Let’s face it: Medical marijuana is not going away. More states are legalizing it, and some states have already legalized recreational marijuana as well.. At the same time, marijuana remains illegal under federal law. Many employers run pre-employment drug screening, and many–at least up until recently–would refuse to hire anyone testing positive for any illegal drugs, including marijuana, whether or not the candidate had a state-issued prescription card. I’ve posted previously about medical marijuana here. What’s changed? A lot, actually. More states have passed laws restricting when and how an employer can either test for drugs, and particularly, whether or when an employer can make any sort of employment decisions that involve an employee’s use of medical marijuana. Now some states and localities are limiting an employer’s right to make any adverse decisions about employees who use recreational marijuana, adding even more confusion to an already hazy area for employers. (See what I did there?) Let’s look at 2 recent or expected changes and the takeaways for employers. Last month, New York City became the first to enact a law prohibiting pre-employment drug testing for the presence of cannabis or tetrahydrocannabinol. Under the law, it will be an unlawful, discriminatory practice for any employer “to submit to testing for the presence of any tetrahydrocannabinols or marijuana in such prospective employee’s system as a condition of employment.” The law, however, does not enact a blanket ban on all such testing or on all restrictions of candidate or employee marijuana use. In general there is a carve-out for certain safety-sensitive positions, including, without limitation:
- Positions in law enforcement;
- Certain construction positions;
- Positions requiring a commercial driver’s license;
- Positions requiring the supervision or care of children, medical patients or vulnerable persons; or
- Positions with the potential to significantly impact the health or safety of other employees or members of the public.

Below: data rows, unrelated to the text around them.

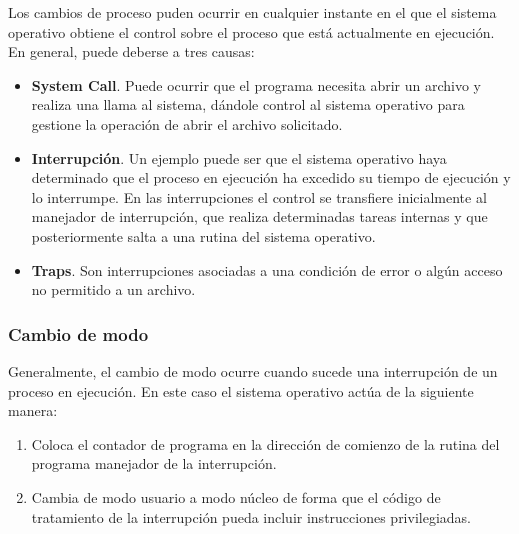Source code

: \documentclass[12pt]{article}
\begin{document}
  Los cambios de proceso puden ocurrir en cualquier instante en el que el sistema operativo obtiene el control sobre el proceso que está actualmente en ejecución. En general, puede deberse a tres causas:
  \begin{itemize}
    \item \textbf{System Call}. Puede ocurrir que el programa necesita abrir un archivo y realiza una llama al sistema, dándole control al sistema operativo para gestione la operación de abrir el archivo solicitado.

    \item \textbf{Interrupción}. Un ejemplo puede ser que el sistema operativo haya determinado que el proceso en ejecución ha excedido su tiempo de ejecución y lo interrumpe. En las interrupciones el control se transfiere inicialmente al manejador de interrupción, que realiza determinadas tareas internas y que posteriormente salta a una rutina del sistema operativo.

    \item \textbf{Traps}. Son interrupciones asociadas a una condición de error o algún acceso no permitido a un archivo.
  \end{itemize}

  \subsubsection{Cambio de modo}
  Generalmente, el cambio de modo ocurre cuando sucede una interrupción de un proceso en ejecución. En este caso el sistema operativo actúa de la siguiente manera: 
  \begin{enumerate}[1.]
    \item Coloca el contador de programa en la dirección de comienzo de la rutina del programa manejador de la interrupción.

    \item Cambia de modo usuario a modo núcleo de forma que el código de tratamiento de la interrupción pueda incluir instrucciones privilegiadas.
  \end{enumerate}
\end{document}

The law does not apply to drug testing required by federal, state, city or other local departments of transportation, federal contracts; any federal or state law that requires drug testing of prospective employees for safety or security purposes; or a valid collective bargaining agreement. The law will take effect on May 10, 2020. In April, New Mexico, expanding on its medical marijuana law, the Lynn and Erin Compassionate Use Act, passed legislation that, among other things, will prohibit employers from taking any “adverse employment action against an applicant or an employee based on conduct allowed under” the law, including refusal to hire, terminating, or taking any other adverse action against a candidate/employee solely based on the his/her having a prescription for and/or using medical marijuana. Before I list the exceptions I want to point out one perhaps subtle but important point: The prohibition is against adverse actions based solely on the applicant/employee’s status as a medical marijuana prescription holder/user. Presumably if the decision or action is also based in part on other considerations, this law will not apply. The prohibitions do not apply, if:
- the employer could lose monetary or licensing-related benefits under federal law or federal regulations for hiring or employing individuals who use marijuana or test positive for marijuana use; and
- the employee works in a “safety-sensitive position,” defined as “a position where performance by a person under the influence of drugs or alcohol would pose an immediate or direct threat of injury or death to that person or another.”; or
- employees use or are impaired by medical marijuana while working, during “hours of employment,” or while on the premises of the employer, even if the employee has a prescription for medical marijuana.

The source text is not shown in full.